> [AIM OF THE TASK]:
Nothing but the images is to be left out of your exact copy of the entries.

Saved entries
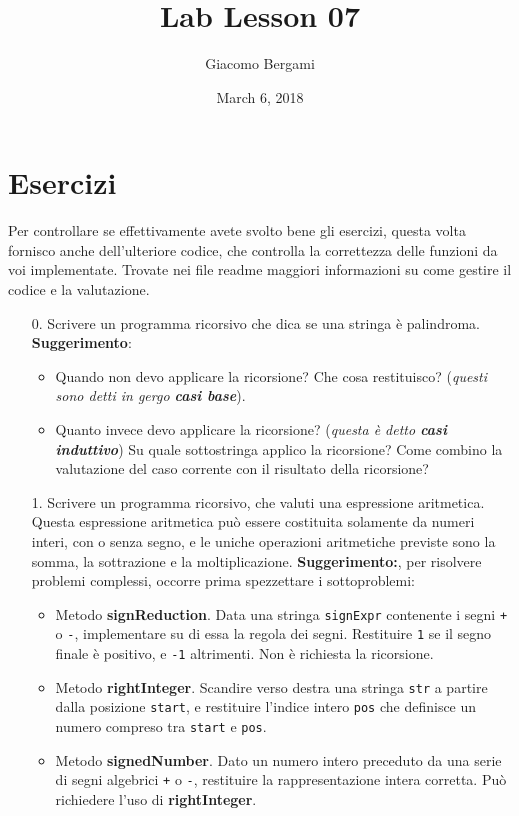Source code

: \documentclass[]{scrartcl}
\title{Lab Lesson 07}
\date{March 6, 2018}
\author{Giacomo Bergami}
\begin{document}
\maketitle
\section*{Esercizi}
Per controllare se effettivamente avete svolto bene gli esercizi, questa volta fornisco anche dell'ulteriore codice, che controlla la correttezza delle funzioni da voi implementate. Trovate nei file readme maggiori informazioni su come gestire il codice e la valutazione.


\begin{enumerate}
\item[0.] Scrivere un programma ricorsivo che dica se una stringa è palindroma. \textbf{Suggerimento}:
\begin{itemize}
	\item Quando non devo applicare la ricorsione? Che cosa restituisco? (\textit{questi sono detti in gergo \textbf{casi base}}).
	\item Quanto invece devo applicare la ricorsione? (\textit{questa è detto \textbf{casi induttivo}}) Su quale sottostringa applico la ricorsione? Come combino la valutazione del caso corrente con il risultato della ricorsione?
\end{itemize}
\item[1.] Scrivere un programma ricorsivo, che valuti una espressione aritmetica. Questa espressione aritmetica può essere costituita solamente da numeri interi, con o senza segno, e le uniche operazioni aritmetiche previste sono la somma, la sottrazione e la moltiplicazione. \textbf{Suggerimento:}, per risolvere problemi complessi, occorre prima spezzettare i sottoproblemi:
\begin{itemize}
	\item Metodo \textbf{signReduction}. Data una stringa \texttt{signExpr} contenente i segni \texttt{+} o \texttt{-}, implementare su di essa la regola dei segni. Restituire \texttt{1} se il segno finale è positivo, e \texttt{-1} altrimenti. {\color{red} Non è richiesta la ricorsione}.
	\item Metodo \textbf{rightInteger}. Scandire verso destra una stringa \texttt{str} a partire dalla posizione \texttt{start}, e restituire l'indice intero \texttt{pos} che definisce un numero compreso tra \texttt{start} e \texttt{pos}.
	\item Metodo \textbf{signedNumber}. Dato un numero intero preceduto da una serie di segni algebrici \texttt{+} o \texttt{-}, restituire la rappresentazione intera corretta. {\color{red}Può richiedere l'uso di \textbf{rightInteger}}.

\end{itemize}
\end{enumerate}
\end{document}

> [RESPONSE]:
Source code

: \documentclass[]{scrartcl}
\title{Lab Lesson 07}
\date{March 6, 2018}
\author{Giacomo Bergami}
\begin{document}
\maketitle
\section*{Esercizi}
Per controllare se effettivamente avete svolto bene gli esercizi, questa volta fornisco anche dell'ulteriore codice, che controlla la correttezza delle funzioni da voi implementate. Trovate nei file readme maggiori informazioni su come gestire il codice e la valutazione.


\begin{enumerate}
\item[0.] Scrivere un programma ricorsivo che dica se una stringa è palindroma. \textbf{Suggerimento}:
\begin{itemize}
	\item Quando non devo applicare la ricorsione? Che cosa restituisco? (\textit{questi sono detti in gergo \textbf{casi base}}).
	\item Quanto invece devo applicare la ricorsione? (\textit{questa è detto \textbf{casi induttivo}}) Su quale sottostringa applico la ricorsione? Come combino la valutazione del caso corrente con il risultato della ricorsione?
\end{itemize}
\item[1.] Scrivere un programma ricorsivo, che valuti una espressione aritmetica. Questa espressione aritmetica può essere costituita solamente da numeri interi, con o senza segno, e le uniche operazioni aritmetiche previste sono la somma, la sottrazione e la moltiplicazione. \textbf{Suggerimento:}, per risolvere problemi complessi, occorre prima spezzettare i sottoproblemi:
\begin{itemize}
	\item Metodo \textbf{signReduction}. Data una stringa \texttt{signExpr} contenente i segni \texttt{+} o \texttt{-}, implementare su di essa la regola dei segni. Restituire \texttt{1} se il segno finale è positivo, e \texttt{-1} altrimenti. {\color{red} Non è richiesta la ricorsione}.
	\item Metodo \textbf{rightInteger}. Scandire verso destra una stringa \texttt{str} a partire dalla posizione \texttt{start}, e restituire l'indice intero \texttt{pos} che definisce un numero compreso tra \texttt{start} e \texttt{pos}.
	\item Metodo \textbf{signedNumber}. Dato un numero intero preceduto da una serie di segni algebrici \texttt{+} o \texttt{-}, restituire la rappresentazione intera corretta. {\color{red}Può richiedere l'uso di \textbf{rightInteger}}.

\end{itemize}
\end{enumerate}
\end{document}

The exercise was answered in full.